- **Work instructions**
Across the material that follows, tally each line in which "embedded" occurs, and state the total alone.
───── Data shown
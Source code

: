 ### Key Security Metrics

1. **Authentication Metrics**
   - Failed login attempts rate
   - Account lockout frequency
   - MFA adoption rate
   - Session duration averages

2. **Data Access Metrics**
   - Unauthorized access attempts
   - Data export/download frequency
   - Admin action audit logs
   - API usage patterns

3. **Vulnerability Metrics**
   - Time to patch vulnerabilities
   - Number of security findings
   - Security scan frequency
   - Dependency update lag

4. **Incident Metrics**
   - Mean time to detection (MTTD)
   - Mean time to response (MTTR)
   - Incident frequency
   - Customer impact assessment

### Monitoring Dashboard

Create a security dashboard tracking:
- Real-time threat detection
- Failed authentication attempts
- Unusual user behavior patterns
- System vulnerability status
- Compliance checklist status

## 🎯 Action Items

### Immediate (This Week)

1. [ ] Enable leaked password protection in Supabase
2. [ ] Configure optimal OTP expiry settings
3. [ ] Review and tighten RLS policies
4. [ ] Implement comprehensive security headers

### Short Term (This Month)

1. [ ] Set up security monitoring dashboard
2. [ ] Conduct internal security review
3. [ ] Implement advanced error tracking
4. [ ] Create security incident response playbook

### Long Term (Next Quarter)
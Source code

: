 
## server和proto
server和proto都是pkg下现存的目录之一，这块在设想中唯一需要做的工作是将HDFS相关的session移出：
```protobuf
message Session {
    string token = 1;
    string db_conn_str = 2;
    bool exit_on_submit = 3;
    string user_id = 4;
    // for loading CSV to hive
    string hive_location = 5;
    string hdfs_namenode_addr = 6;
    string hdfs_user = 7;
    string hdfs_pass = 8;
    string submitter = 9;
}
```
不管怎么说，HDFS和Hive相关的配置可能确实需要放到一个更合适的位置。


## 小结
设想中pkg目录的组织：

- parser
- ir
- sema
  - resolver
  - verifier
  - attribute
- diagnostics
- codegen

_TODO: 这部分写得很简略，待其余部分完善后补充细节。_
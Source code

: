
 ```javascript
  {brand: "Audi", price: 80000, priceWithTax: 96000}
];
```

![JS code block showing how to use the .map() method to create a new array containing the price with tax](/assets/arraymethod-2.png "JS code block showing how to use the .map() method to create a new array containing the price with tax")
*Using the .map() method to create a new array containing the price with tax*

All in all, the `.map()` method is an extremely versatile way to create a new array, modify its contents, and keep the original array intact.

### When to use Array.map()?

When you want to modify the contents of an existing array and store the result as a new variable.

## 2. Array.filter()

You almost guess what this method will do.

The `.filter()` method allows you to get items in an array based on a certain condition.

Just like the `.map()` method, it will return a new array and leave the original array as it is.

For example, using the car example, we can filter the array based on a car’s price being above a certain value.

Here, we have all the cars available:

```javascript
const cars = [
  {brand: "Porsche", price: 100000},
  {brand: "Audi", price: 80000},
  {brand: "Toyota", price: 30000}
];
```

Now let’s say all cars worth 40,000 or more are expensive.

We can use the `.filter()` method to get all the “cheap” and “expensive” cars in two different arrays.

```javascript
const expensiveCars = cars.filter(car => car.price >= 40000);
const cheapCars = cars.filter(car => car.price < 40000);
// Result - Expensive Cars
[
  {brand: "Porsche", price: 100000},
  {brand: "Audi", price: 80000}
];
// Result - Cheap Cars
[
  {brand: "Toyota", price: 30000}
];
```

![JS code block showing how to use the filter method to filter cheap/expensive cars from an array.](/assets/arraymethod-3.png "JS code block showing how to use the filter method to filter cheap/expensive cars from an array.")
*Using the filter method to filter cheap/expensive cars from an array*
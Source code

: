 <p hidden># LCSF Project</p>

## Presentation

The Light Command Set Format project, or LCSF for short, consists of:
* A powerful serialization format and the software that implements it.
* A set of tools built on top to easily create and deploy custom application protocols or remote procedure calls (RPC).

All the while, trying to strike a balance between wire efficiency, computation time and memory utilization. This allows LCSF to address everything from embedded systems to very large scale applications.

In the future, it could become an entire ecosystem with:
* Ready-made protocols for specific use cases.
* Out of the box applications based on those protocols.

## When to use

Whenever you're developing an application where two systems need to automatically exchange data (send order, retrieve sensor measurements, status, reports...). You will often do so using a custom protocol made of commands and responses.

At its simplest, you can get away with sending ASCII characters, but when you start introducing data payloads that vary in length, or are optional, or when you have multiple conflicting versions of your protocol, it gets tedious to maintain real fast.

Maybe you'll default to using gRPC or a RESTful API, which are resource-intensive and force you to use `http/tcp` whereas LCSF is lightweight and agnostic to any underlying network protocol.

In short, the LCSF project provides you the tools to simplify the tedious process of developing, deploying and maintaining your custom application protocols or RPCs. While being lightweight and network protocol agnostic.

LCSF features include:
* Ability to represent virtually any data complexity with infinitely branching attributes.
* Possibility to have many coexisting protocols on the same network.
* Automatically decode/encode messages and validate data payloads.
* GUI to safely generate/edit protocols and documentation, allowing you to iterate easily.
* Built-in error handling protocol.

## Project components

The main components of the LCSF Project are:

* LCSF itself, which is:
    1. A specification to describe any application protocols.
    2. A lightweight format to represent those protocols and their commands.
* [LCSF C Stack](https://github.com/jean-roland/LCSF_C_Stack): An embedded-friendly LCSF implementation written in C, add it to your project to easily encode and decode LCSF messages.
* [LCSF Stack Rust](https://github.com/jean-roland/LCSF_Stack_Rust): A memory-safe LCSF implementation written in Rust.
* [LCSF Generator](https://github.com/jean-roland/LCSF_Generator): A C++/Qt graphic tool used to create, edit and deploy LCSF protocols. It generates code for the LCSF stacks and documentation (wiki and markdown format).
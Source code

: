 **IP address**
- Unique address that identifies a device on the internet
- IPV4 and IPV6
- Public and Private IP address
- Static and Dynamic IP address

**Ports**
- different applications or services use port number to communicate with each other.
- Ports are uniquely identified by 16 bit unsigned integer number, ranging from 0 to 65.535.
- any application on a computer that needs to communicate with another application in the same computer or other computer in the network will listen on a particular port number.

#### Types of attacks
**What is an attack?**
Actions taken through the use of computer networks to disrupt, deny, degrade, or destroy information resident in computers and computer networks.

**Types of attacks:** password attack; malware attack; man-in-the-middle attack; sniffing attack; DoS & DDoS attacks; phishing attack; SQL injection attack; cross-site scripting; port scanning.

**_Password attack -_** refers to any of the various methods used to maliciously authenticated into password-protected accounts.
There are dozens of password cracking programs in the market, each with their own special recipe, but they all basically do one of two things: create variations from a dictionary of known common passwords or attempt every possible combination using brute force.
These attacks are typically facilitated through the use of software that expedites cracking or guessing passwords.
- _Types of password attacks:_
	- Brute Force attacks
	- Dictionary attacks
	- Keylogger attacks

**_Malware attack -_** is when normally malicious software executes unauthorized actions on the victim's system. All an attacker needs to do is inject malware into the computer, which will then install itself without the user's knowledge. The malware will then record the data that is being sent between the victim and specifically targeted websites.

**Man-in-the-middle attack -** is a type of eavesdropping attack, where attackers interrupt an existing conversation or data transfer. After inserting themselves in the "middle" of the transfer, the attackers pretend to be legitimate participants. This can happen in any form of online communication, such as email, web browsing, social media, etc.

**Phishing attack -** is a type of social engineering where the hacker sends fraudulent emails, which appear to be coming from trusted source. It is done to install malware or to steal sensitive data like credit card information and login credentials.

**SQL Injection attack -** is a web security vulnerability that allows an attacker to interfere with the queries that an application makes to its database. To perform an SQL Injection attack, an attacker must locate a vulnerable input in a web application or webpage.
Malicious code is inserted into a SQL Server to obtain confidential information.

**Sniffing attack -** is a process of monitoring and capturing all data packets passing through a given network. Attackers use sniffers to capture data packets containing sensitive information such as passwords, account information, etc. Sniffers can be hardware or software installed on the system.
──────────
- **Reply to the task**
2